Transparently, it’s not my dad’s first choice of activity, but ever since I was a kid, my mom would drop hints to surprise her with tickets to a ballet.  

I vividly recall being ten in the kitchen as she poked his side with a flirty look on her face and him rolling his eyes, nodding as if to say, “One day.”

I thought it would be amazing if he could take her on a date and gift her with that memory.  

I can’t necessarily say, ‘happy wife, happy life’ applies in this particular case, but I suppose sacrifice never truly ceases in marriage. Especially given all that my amazing mom has sacrificed in the last nine months post-diagnosis.

I had imagined watching the agile dancers soaring high in the air and then collapsing with grace onto the floor.

Much like the dance we’ve been forced to do these past two weeks.

The ballet didn’t happen.

He could barely walk ten steps without gasping for breath, let alone to the car.
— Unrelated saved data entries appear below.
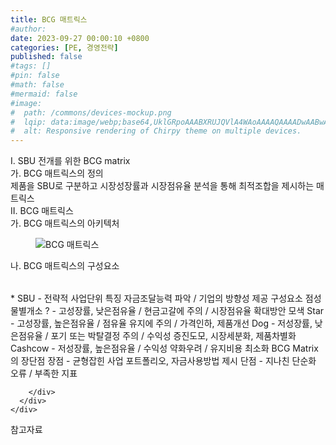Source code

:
 ```yaml
---
title: BCG 매트릭스
#author: 
date: 2023-09-27 00:00:10 +0800
categories: [PE, 경영전략]
published: false
#tags: []
#pin: false
#math: false
#mermaid: false
#image:
#  path: /commons/devices-mockup.png
#  lqip: data:image/webp;base64,UklGRpoAAABXRUJQVlA4WAoAAAAQAAAADwAABwAAQUxQSDIAAAARL0AmbZurmr57yyIiqE8oiG0bejIYEQTgqiDA9vqnsUSI6H+oAERp2HZ65qP/VIAWAFZQOCBCAAAA8AEAnQEqEAAIAAVAfCWkAALp8sF8rgRgAP7o9FDvMCkMde9PK7euH5M1m6VWoDXf2FkP3BqV0ZYbO6NA/VFIAAAA
#  alt: Responsive rendering of Chirpy theme on multiple devices.
---
```


<div class="post-wrap">
  <div class="para">
    <div class="para-title">
      I. SBU 전개를 위한 BCG matrix
    </div>
    <div class="para-cntnt">
      <div class="para">
        <div class="para-title">
          가. BCG 매트릭스의 정의
        </div>
        <div class="para-cntnt">
            제품을 SBU로 구분하고 시장성장률과 시장점유율 분석을 통해 최적조합을 제시하는 매트릭스
        </div>
      </div>
    </div>
  </div>
  
  <div class="para">
    <div class="para-title">
      II. BCG 매트릭스
    </div>
    <div class="para-cntnt">
      <div class="para">
        <div class="para-title">
          가. BCG 매트릭스의 아키텍처
        </div>
        <div class="para-cntnt">
          <figure class="post-figure">
            <img src="/assets/img/posts/BCG-매트릭스.png" alt="BCG 매트릭스">
<!--            <figcaption>Source: Unveiling the Metaverse: Exploring Emerging Trends, Multifaceted Perspectives, and Future Challenges</figcaption>-->
          </figure>
        </div>
      </div>
      <div class="para">
        <div class="para-title">
          나. BCG 매트릭스의 구성요소
        </div>
        <div class="para-cntnt">
          <table class="post-table">
          </table>
            * SBU - 전략적 사업단위
특징
  자금조달능력 파악 / 기업의 방향성 제공
구성요소 점성 물별개소
  ? - 고성장률, 낮은점유율 / 현금고갈에 주의 / 시장점유율 확대방안 모색
  Star - 고성장률, 높은점유율 / 점유율 유지에 주의 / 가격인하, 제품개선
  Dog - 저성장률, 낮은점유율 / 포기 또는 박탈결정 주의 / 수익성 증진도모, 시장세분화, 제품차별화
  Cashcow - 저성장률, 높은점유율 / 수익성 약화우려 / 유지비용 최소화
BCG Matrix 의 장단점
  장점 - 균형잡힌 사업 포트폴리오, 자금사용방법 제시
  단점 - 지나친 단순화 오류 / 부족한 지표

        </div>
      </div>
    </div>
  </div>

  <div class="refr-wrap">
    <div class="refr-title">
        참고자료
    </div>
    <ol class="refr-list">
    <!--    <li>(나현식, 최대선) <a target="_blank" href="https://scienceon.kisti.re.kr/commons/util/originalView.do?cn=JAKO202225948430499&oCn=JAKO202225948430499&dbt=JAKO&journal=NJOU00291864">메타버스 보안 위협 요소 및 대응 방안 검토</a></li>-->
    <!--    <li>(M. Uddin, S. Manickam, H. Ullah, M. Obaidat and A. Dandoush) <a target="_blank" href="https://ieeexplore.ieee.org/abstract/document/10138386">Unveiling the Metaverse: Exploring Emerging Trends, Multifaceted Perspectives, and Future Challenges</a></li>-->
    </ol>
  </div>
</div>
The next day, Ray & Hillary dropped off a box at the house - It was the most beautiful stained glass 2021 tree ornament of the Hotel Del Coronado.

I went to pull it out of the very snug box and my index finger went straight through one of the glass roof “tiles” right in the center. Everything else was intact except that one shattered shingle.

It actually is quite fitting that way, almost as if it were customized to match our year.  

I loved the meaning of the ornament even more.

Perfectly intact aside from a shattered heart.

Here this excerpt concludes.